FORDI - DERFOR - SÅ
As you probably noticed from this week’s texts, the use of FORDI, DERFOR and SÅ might seem a bit confusing.
Let’s try to simplify this!
Fordi indicates reason.
It is a subordinating conjunction and starts a subordinate clause.
You might review our video about subordinates again, if you want.
Here are some examples:
|Han rydder fordi dokka liker å ha det ryddig.||He cleans up because the doll likes it to be tidy.|
|Barna klapper fordi de liker forestillingen.||The children clap their hands because they like the show.|
|Fordi dokka liker å ha det ryddig, rydder han.||Because the doll likes it to be tidy, he cleans up.|
|Fordi de liker forestillingen, klapper barna.||Because they like the show, the children clap their hands.|
Derfor indicates consequence and is an adverb.

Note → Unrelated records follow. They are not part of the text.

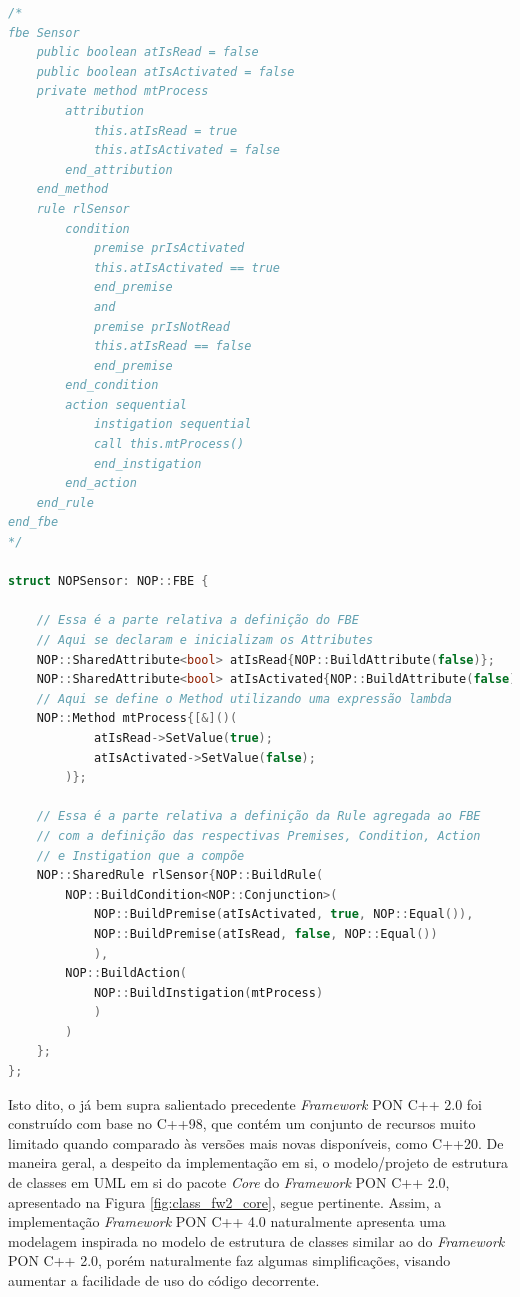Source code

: \begin{lstlisting}[language=C++,
    caption = {Implementação do \textit{FBE} \textit{Sensor} em \textit{Framework} PON C++ 4.0},
    source = {Autoria própria},
    label = {cod:fw4_sensor}]
/*
fbe Sensor
    public boolean atIsRead = false
    public boolean atIsActivated = false
    private method mtProcess
        attribution
            this.atIsRead = true
            this.atIsActivated = false
        end_attribution
    end_method
    rule rlSensor
        condition
            premise prIsActivated
            this.atIsActivated == true
            end_premise
            and
            premise prIsNotRead
            this.atIsRead == false
            end_premise
        end_condition
        action sequential
            instigation sequential
            call this.mtProcess()
            end_instigation
        end_action
    end_rule
end_fbe
*/

struct NOPSensor: NOP::FBE {

    // Essa é a parte relativa a definição do FBE
    // Aqui se declaram e inicializam os Attributes
    NOP::SharedAttribute<bool> atIsRead{NOP::BuildAttribute(false)};
    NOP::SharedAttribute<bool> atIsActivated{NOP::BuildAttribute(false)};
    // Aqui se define o Method utilizando uma expressão lambda
    NOP::Method mtProcess{[&]()(
            atIsRead->SetValue(true);
            atIsActivated->SetValue(false);
        )};

    // Essa é a parte relativa a definição da Rule agregada ao FBE
    // com a definição das respectivas Premises, Condition, Action
    // e Instigation que a compõe
    NOP::SharedRule rlSensor{NOP::BuildRule(
        NOP::BuildCondition<NOP::Conjunction>( 
            NOP::BuildPremise(atIsActivated, true, NOP::Equal()), 
            NOP::BuildPremise(atIsRead, false, NOP::Equal())
            ),
        NOP::BuildAction(
            NOP::BuildInstigation(mtProcess)
            )
        )
    };
};
\end{lstlisting}

Isto dito, o já bem supra salientado precedente \textit{Framework} PON C++ 2.0
foi construído com base no C++98, que contém um conjunto de recursos muito
limitado quando comparado às versões mais novas disponíveis, como C++20. De
maneira geral, a despeito da implementação em si, o modelo/projeto de estrutura
de classes em UML em si do pacote \textit{Core} do \textit{Framework} PON C++
2.0, apresentado na Figura \ref{fig:class_fw2_core}, segue pertinente. Assim, a
implementação \textit{Framework} PON C++ 4.0 naturalmente apresenta uma
modelagem inspirada no modelo de estrutura de classes similar ao do
\textit{Framework} PON C++ 2.0, porém naturalmente faz algumas simplificações,
visando aumentar a facilidade de uso do código decorrente.

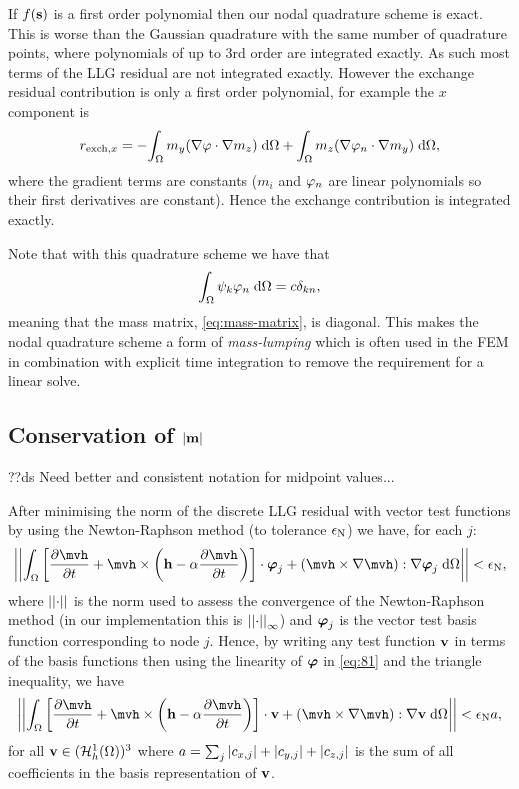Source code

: If $f({\boldsymbol{\mathrm{s}}})$ is a first order polynomial then our nodal quadrature scheme is exact.
This is worse than the Gaussian quadrature with the same number of quadrature points, where polynomials of up to 3rd order are integrated exactly.
As such most terms of the LLG residual are not integrated exactly.
However the exchange residual contribution is only a first order polynomial, for example the $x$ component is
\begin{equation}
  \begin{aligned}
    r_{\text{exch},x} = - {\int_{\Omega} { m_y {\left( \nabla \varphi \cdot \nabla m_z \right)}} {\; \mathrm{{d}}} {\Omega}} + {\int_{\Omega} { m_z {\left( \nabla \varphi_n \cdot \nabla m_y \right)}} {\; \mathrm{{d}}} {\Omega}},
  \end{aligned}
\end{equation}
where the gradient terms are constants ($m_i$ and $\varphi_n$ are linear polynomials so their first derivatives are constant).
Hence the exchange contribution is integrated exactly.

Note that with this quadrature scheme we have that
\begin{equation}
  {\int_{\Omega} {\psi_k \varphi_n} {\; \mathrm{{d}}}{\Omega}} = c \delta_{kn},
\end{equation}
meaning that the mass matrix, \cref{eq:mass-matrix}, is diagonal.
This makes the nodal quadrature scheme a form of \emph{mass-lumping} which is often used in the FEM in combination with explicit time integration to remove the requirement for a linear solve.


\subsection{Conservation of $\left|{\boldsymbol{\mathrm{m}}} \right|$}
\label{sec:weak-cons-absmv}

??ds Need better and consistent notation for midpoint values...

After minimising the norm of the discrete LLG residual with vector test functions by using the Newton-Raphson method (to tolerance $\epsilon_{\mathrm{N}}$) we have, for each $j$:
\begin{equation}
  \norm{\intd{ \bigs{\dmdth  + \mvh \times \bigb{\hv - \dampc \dmdth}} \cdot \tbfv_j + \bigb{\mvh \times \grad \mvh} : \grad \tbfv_j}} < \ntol,
  \label{eq:81}
\end{equation}
where $\left| \left| \cdot \right| \right|$ is the norm used to assess the convergence of the Newton-Raphson method (in our implementation this is $\left| \left| \cdot \right| \right|_\infty$) and $\boldsymbol{\mathrm{\varphi}}_j$ is the vector test basis function corresponding to node $j$.
Hence, by writing any test function $\boldsymbol{\mathrm{v}}$ in terms of the basis functions then using the linearity of $\boldsymbol{\mathrm{\varphi}}$ in \cref{eq:81} and the triangle inequality, we have
\begin{equation}
  \norm{\intd{ \bigs{\dmdth + \mvh \times \bigb{\hv - \dampc \dmdth}} \cdot \testv + \bigb{\mvh \times \grad \mvh} : \grad \testv}} < \ntol  \sumbasiscoeff,
  \label{eq:82}
\end{equation}
for all $\boldsymbol{\mathrm{v}} \in ({\mathcal{H}^1_h(\Omega)})^3$ where $a = \sum_j  \left|{c_{x,j}} \right| + \left|{c_{y,j}} \right| + \left|{c_{z,j}} \right|$ is the sum of all coefficients in the basis representation of $\boldsymbol{\mathrm{v}}$.

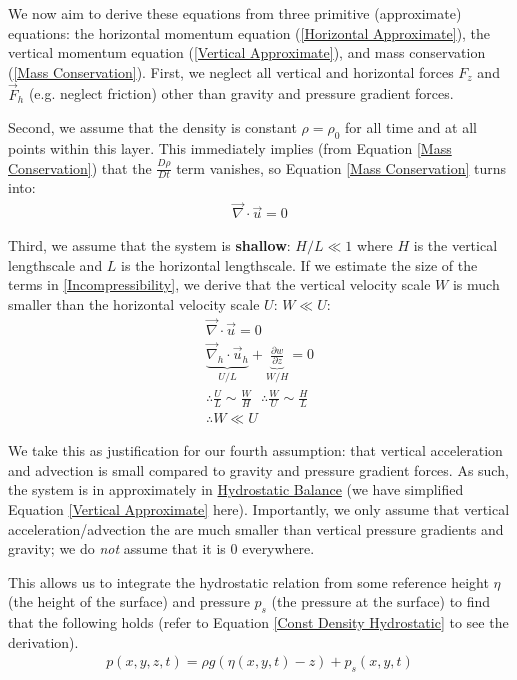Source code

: We now aim to derive these equations from three primitive (approximate) equations: the horizontal momentum equation (\ref{Horizontal Approximate}), the vertical momentum equation (\ref{Vertical Approximate}), and mass conservation (\ref{Mass Conservation}). First, we neglect all vertical and horizontal forces \(F_z\) and \(\vec{F}_h\) (e.g. neglect friction) other than gravity and pressure gradient forces.

Second, we assume that the density is constant \(\rho=\rho_0\) for all time and at all points within this layer. This immediately implies (from Equation \ref{Mass Conservation}) that the \(\frac{D\rho}{Dt}\) term vanishes, so Equation \ref{Mass Conservation} turns into:
\begin{align}
    \label{Incompressibility}
    \vec{\nabla}\cdot\vec{u}=0
\end{align}

Third, we assume that the system is \textbf{shallow}: \(H/L\ll 1\) where \(H\) is the vertical lengthscale and \(L\) is the horizontal lengthscale. If we estimate the size of the terms in \ref{Incompressibility}, we derive that the vertical velocity scale \(W\) is much smaller than the horizontal velocity scale \(U\): \(W\ll U\):
\begin{align*}
    \vec{\nabla}\cdot\vec{u}=0\\
    \underbrace{\vec{\nabla}_h\cdot\vec{u}_h}_{U/L}+\underbrace{\frac{\partial w}{\partial z}}_{W/H}=0\\
    \therefore \frac{U}{L}\sim\frac{W}{H}\text{   }\therefore
    \frac{W}{U}\sim\frac{H}{L}\\
    \therefore \boxed{W \ll U}
\end{align*}

We take this as justification for our fourth assumption: that vertical acceleration and advection is small compared to gravity and pressure gradient forces. As such, the system is in approximately in \hyperref[Hydrostatic GFD]{Hydrostatic Balance} (we have simplified Equation \ref{Vertical Approximate} here). Importantly, we only assume that vertical acceleration/advection the  are much smaller than vertical pressure gradients and gravity; we do \textit{not} assume that it is \(0\) everywhere.

This allows us to integrate the hydrostatic relation from some reference height \(\eta\) (the height of the surface) and pressure \(p_s\) (the pressure at the surface) to find that the following holds (refer to Equation \ref{Const Density Hydrostatic} to see the derivation).
\begin{align*}
    p(x,y,z,t)=\rho g(\eta(x,y,t)-z)+p_s(x,y,t)
\end{align*}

Derfor is followed by the verb and then the subject (inversion):
|Dokka liker å ha det ryddig. Derfor rydder han.||The doll likes it to be tidy. Therefore, he cleans up.|
|Barna liker forestillingen. Derfor klapper de.||The children like the show. Therefore, they clap their hands.|
Different types of words sometimes have the same form and are, therefore, a bit confusing. The form SÅ is one of these:
1) SÅ = then, afterwards
This type of SÅ is an adverb.
|Etter lunsj dro vi til Akershus festning. Så gikk vi til Rådhuset.||After lunch we went to Akershus fortress. Then we went to the City Hall.|
2) SÅ = so, very
This type of SÅ is also an adverb. It is normally placed in front of adjectives:
|Det var så interessant på Vikingskipshuset.||It was so interesting at the Viking Ship Museum.|
3) SÅ = so, for that reason
This type of SÅ is a conjunction.
The conjunction is followed by a main clause:
|Peter har ikke møtt Evas familie før, så han er litt nervøs.||Peter has not met Eva’s family before, so he is a bit nervous.|
4) SÅ = saw
SÅ can also be the past tense of the verb å se (to see):
|Vi så et stykke av Henrik Ibsen.||We saw a play by Henrik Ibsen.|
We hope this was helpful!
But the best way to learn is to try to come up with some sentences on your own.
Play around with the language and see what happens!